The evening programme was devoted to a classical music theatre piece called The Missing Pages by Tom Allen.  In it, he unearthed the little-known story of Theodor Molt, a European-trained music teacher from Quebec who became (in 1825) the only Canadian to meet Beethoven.  The conversations Molt had with the master have perforce had to be imagined, since the relevant pages are missing from Beethoven's conversation books.  The one historic sign of the meeting is a simple little vocal canon signed by Beethoven in the National Archives of Canada.

Allen has imagined a lively series of encounters among his four characters: Beethoven (Richard Waugh), Molt (Bryce Kulak), soprano Susannah Sotto (Patricia O'Callaghan), and Beethoven's secretary Anton Schindler, played by Allen himself.  Viewed as theatre, the piece was more in the nature of a staged reading than an actual play, suitable to a concert-hall setting.  But there was more than enough dramatic interest to sustain audience involvement.

Allen mostly remained in the background of the piece, popping in occasionally as narrator and (as Schindler called it) "controller" of the story.  Waugh, a leading voice-over actor, proved to have more than adequate resources to dominate the stage when seen in person.  Kulak created a fussy, fidgetty persona as Molt, and also demonstrated his skill as a pianist in a waltz theme and variations of his own composition.  I mean Molt's own composition -- purportedly.  Was it really his?  Someone else's?  Did Kulak write it?  Pastiche?  It was certainly in the authentic early-nineteenth-century salon manner, whoever actually set it down.  O'Callaghan had fine moments of both singing and acting, including the heart-breaking moment when her voice fails her on a high note.

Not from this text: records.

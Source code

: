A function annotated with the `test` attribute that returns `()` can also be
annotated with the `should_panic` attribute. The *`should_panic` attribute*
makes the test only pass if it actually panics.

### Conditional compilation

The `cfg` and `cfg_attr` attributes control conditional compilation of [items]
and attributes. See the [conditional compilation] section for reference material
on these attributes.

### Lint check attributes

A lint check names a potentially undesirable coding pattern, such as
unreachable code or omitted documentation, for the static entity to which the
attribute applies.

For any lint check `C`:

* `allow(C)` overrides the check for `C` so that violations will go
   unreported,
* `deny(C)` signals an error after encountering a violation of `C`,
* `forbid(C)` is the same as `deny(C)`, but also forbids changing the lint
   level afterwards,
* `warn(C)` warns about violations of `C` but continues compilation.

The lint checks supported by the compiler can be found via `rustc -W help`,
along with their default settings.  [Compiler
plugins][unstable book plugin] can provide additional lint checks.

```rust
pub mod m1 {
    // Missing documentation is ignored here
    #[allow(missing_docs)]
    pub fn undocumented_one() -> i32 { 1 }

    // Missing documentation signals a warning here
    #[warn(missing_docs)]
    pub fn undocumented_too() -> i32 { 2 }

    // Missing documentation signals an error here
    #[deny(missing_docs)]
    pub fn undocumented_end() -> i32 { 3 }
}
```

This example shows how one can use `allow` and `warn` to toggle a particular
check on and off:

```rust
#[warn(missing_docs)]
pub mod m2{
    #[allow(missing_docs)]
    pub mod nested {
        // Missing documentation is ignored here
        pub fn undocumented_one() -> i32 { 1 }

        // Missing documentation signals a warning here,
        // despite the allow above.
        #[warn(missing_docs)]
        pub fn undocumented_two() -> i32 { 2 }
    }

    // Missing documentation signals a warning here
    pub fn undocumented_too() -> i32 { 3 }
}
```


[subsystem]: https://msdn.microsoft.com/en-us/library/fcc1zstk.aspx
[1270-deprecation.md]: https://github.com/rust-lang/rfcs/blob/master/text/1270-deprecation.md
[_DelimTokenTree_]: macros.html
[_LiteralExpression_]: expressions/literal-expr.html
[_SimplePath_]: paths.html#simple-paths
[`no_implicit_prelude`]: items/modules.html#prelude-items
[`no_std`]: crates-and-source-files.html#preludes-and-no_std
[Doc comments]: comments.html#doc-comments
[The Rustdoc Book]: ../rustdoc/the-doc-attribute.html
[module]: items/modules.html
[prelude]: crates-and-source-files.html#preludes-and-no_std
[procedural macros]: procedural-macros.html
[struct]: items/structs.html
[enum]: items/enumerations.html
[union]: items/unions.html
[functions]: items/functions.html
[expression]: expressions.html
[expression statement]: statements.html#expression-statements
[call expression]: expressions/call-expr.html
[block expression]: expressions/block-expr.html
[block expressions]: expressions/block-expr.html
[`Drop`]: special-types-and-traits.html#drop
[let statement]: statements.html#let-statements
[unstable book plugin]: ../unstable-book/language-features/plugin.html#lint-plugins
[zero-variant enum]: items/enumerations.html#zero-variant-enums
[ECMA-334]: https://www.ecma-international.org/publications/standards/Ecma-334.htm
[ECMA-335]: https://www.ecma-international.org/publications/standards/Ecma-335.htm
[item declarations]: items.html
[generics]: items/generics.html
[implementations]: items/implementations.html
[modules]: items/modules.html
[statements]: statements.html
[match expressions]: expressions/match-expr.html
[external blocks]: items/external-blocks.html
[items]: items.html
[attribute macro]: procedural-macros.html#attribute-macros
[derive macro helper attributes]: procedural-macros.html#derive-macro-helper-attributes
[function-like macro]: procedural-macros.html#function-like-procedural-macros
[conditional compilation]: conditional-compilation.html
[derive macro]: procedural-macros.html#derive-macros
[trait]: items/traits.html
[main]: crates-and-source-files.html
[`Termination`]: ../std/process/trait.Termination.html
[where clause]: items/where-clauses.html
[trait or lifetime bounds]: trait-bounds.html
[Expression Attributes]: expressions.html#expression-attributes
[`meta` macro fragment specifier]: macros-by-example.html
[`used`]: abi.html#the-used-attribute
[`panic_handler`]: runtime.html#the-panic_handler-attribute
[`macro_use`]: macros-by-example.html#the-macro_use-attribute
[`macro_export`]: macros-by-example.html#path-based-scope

The glue holding this whole loose structure together was, of course, the master's own music.  Each part was prefaced by a movement from a larger work played by pianist Leopoldo Erice with his customary finesse and sense of appropriate style.  Within the action, suitable pieces provided as background or as interludes were played in arrangements for harp by Lori Gemmell.  This might seem improper to some, but I can listen to the harp for hours on end and thoroughly enjoyed it.

While not a heavyweight classical concert, nor yet a powerhouse drama, this was an entertaining and enjoyable fusion of the two, and the audience plainly had a fun time with it.